Essay: An extreme conservative majority on the Supreme Court threatens access to services, including abortion
By Stacy Cross
At Planned Parenthood, we are grieving the loss of Ruth Bader Ginsburg, the lioness of the U.S. Supreme Court, and not just because of what she accomplished to advance the rights, health and independence of women.
You have only to glance at her record of trailblazing court opinions, including her dissents, to know that she was more than a feminist. She was a humanist.
She was committed to justice for all people who have been discriminated against or neglected and forgotten. The vacancy she leaves on the highest court means many of those people are now in jeopardy—people like the patients we see every day at Planned Parenthood Mar Monte.

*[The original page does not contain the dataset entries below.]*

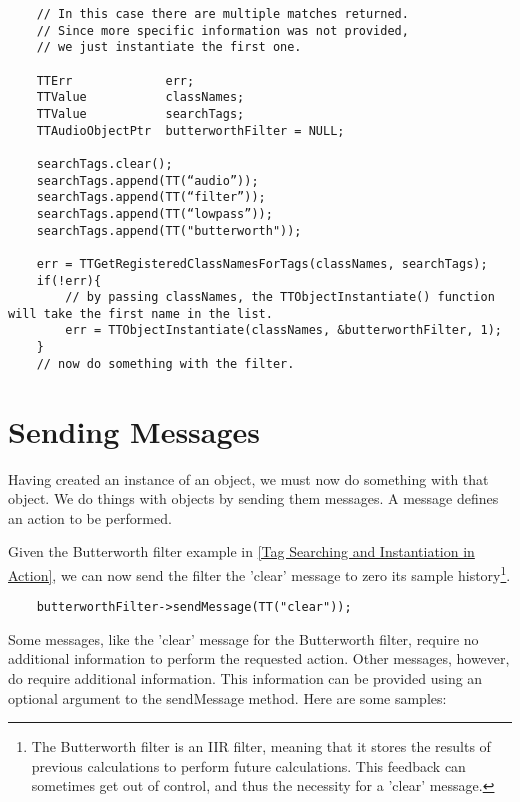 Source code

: \begin{small}\begin{verbatim}
	// In this case there are multiple matches returned. 
	// Since more specific information was not provided, 
	// we just instantiate the first one.
	
	TTErr             err;
	TTValue           classNames;
	TTValue           searchTags;
	TTAudioObjectPtr  butterworthFilter = NULL;
	
	searchTags.clear();
	searchTags.append(TT(“audio”));
	searchTags.append(TT(“filter”));
	searchTags.append(TT(“lowpass”));
	searchTags.append(TT("butterworth"));
	
	err = TTGetRegisteredClassNamesForTags(classNames, searchTags);
	if(!err){
		// by passing classNames, the TTObjectInstantiate() function will take the first name in the list.
		err = TTObjectInstantiate(classNames, &butterworthFilter, 1);
	}
	// now do something with the filter.
\end{verbatim}\end{small}





\section{Sending Messages}

Having created an instance of an object, we must now do something with that object.
We do things with objects by sending them messages. 
A message defines an action to be performed. 

Given the Butterworth filter example in \ref{Tag Searching and Instantiation in Action}, we can now send the filter the 'clear' message to zero its sample history\footnote{The Butterworth filter is an IIR filter, meaning that it stores the results of previous calculations to perform future calculations.  This feedback can sometimes get out of control, and thus the necessity for a 'clear' message.}.

\begin{small}\begin{verbatim}
	butterworthFilter->sendMessage(TT("clear"));
\end{verbatim}\end{small}

Some messages, like the 'clear' message for the Butterworth filter, require no additional information to perform the requested action.
Other messages, however, do require additional information.  
This information can be provided using an optional argument to the sendMessage method.  Here are some samples:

The sweeping achievements of health care reform, including coverage for pre-existing conditions and birth control, are in grave danger of being wiped away if the Supreme Court decides to invalidate the Affordable Care Act in a case the justices will hear in November. That decision would be a huge blow to the more than 20,000 patients we see annually in Sacramento alone—more than 85% of whom live barely above the federal poverty line.
Such a decision would be especially devastating to communities of color that have historically had less access to health care. Think of it: Millions of people nationwide losing health care in the middle of a pandemic when many are also suddenly unemployed.
They are people like the man who, after losing his job and insurance, called one of our Sacramento health centers for medication that he could not otherwise afford to treat a common infection. Or like the woman who came to the health center for a gynecological checkup but also had a broken wrist and hadn’t received treatment because she had lost her job and was afraid she couldn’t afford care. Or like the young woman who was recently treated for chlamydia and had a hard time just getting to our downtown Sacramento health center because she could barely afford transportation.
The sweeping achievements of health care reform, including coverage for pre-existing conditions and birth control, are in grave danger of being wiped away.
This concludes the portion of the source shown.